** Exercise aim **
Search the data for the string "that", and report each line where it is found.

** Data extract **
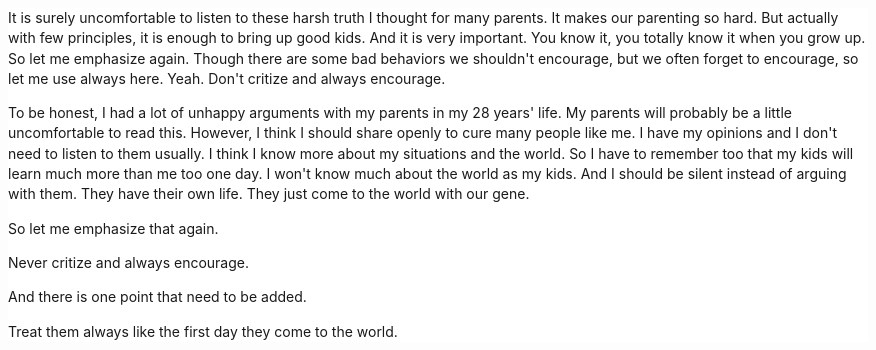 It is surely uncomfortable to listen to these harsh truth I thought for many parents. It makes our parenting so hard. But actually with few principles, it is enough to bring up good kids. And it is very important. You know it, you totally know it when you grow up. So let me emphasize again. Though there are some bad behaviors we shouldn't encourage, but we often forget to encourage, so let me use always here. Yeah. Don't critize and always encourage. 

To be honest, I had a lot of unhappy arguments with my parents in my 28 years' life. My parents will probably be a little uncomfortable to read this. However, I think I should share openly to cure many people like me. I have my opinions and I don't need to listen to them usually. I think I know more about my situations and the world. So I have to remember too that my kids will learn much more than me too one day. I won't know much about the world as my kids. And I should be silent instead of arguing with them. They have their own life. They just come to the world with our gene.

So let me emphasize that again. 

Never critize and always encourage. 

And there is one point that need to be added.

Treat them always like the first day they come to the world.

** Solution to the problem **
To be honest, I had a lot of unhappy arguments with my parents in my 28 years' life. My parents will probably be a little uncomfortable to read this. However, I think I should share openly to cure many people like me. I have my opinions and I don't need to listen to them usually. I think I know more about my situations and the world. So I have to remember too that my kids will learn much more than me too one day. I won't know much about the world as my kids. And I should be silent instead of arguing with them. They have their own life. They just come to the world with our gene.
So let me emphasize that again. 
And there is one point that need to be added.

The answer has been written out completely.